• **Exercise goal**: Note each line in the data below that holds "Framework", and copy it.

• **Stored data**:
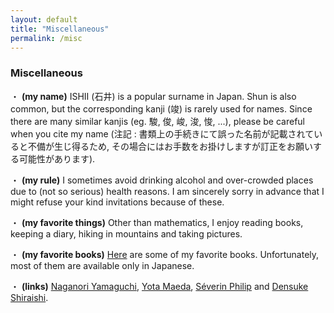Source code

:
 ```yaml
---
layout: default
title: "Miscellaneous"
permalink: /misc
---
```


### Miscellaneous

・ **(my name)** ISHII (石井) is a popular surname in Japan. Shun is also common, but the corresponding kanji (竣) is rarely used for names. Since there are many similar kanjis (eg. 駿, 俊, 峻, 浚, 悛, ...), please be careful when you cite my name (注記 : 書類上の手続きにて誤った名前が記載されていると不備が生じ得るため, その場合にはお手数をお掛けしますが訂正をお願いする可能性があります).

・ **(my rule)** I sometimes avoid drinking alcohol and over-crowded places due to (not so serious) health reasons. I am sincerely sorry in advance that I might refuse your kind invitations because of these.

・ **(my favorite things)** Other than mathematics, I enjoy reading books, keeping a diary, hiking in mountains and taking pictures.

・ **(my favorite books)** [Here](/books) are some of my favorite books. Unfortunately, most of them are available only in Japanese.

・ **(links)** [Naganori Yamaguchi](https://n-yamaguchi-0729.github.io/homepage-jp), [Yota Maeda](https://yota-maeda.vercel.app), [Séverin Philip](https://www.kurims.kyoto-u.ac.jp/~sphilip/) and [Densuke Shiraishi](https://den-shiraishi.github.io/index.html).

--

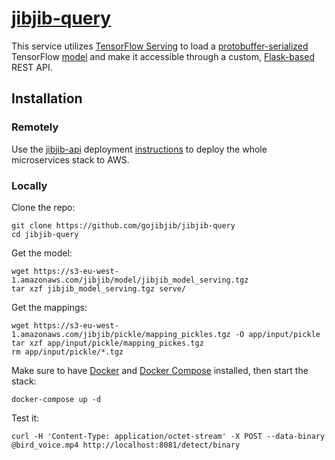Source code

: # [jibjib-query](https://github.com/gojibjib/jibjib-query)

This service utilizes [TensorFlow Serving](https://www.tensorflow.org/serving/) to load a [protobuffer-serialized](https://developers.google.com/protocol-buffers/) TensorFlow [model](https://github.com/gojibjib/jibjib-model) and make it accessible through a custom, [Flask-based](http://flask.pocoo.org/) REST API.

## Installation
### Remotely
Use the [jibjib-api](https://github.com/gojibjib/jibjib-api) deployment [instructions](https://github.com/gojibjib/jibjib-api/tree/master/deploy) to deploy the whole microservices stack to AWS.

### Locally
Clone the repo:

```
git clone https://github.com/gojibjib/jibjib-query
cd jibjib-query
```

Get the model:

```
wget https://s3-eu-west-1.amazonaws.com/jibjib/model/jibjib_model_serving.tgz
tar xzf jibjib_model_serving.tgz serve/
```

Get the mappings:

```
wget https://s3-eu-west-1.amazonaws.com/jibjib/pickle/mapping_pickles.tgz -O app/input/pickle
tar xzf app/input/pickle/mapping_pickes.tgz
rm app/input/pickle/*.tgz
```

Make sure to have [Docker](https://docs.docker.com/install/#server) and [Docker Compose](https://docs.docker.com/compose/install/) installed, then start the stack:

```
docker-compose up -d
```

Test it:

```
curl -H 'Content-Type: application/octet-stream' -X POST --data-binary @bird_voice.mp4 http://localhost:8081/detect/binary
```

...

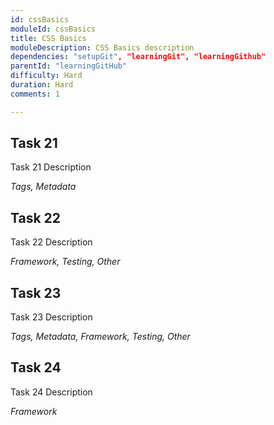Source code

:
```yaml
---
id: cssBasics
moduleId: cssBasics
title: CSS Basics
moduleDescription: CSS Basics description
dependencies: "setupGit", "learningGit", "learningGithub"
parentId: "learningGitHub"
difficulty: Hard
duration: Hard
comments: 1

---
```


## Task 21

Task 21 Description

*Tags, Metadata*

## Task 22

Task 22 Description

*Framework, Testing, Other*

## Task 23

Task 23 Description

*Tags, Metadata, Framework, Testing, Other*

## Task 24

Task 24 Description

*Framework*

• **Exercise result**:
*Framework, Testing, Other*
*Tags, Metadata, Framework, Testing, Other*
*Framework*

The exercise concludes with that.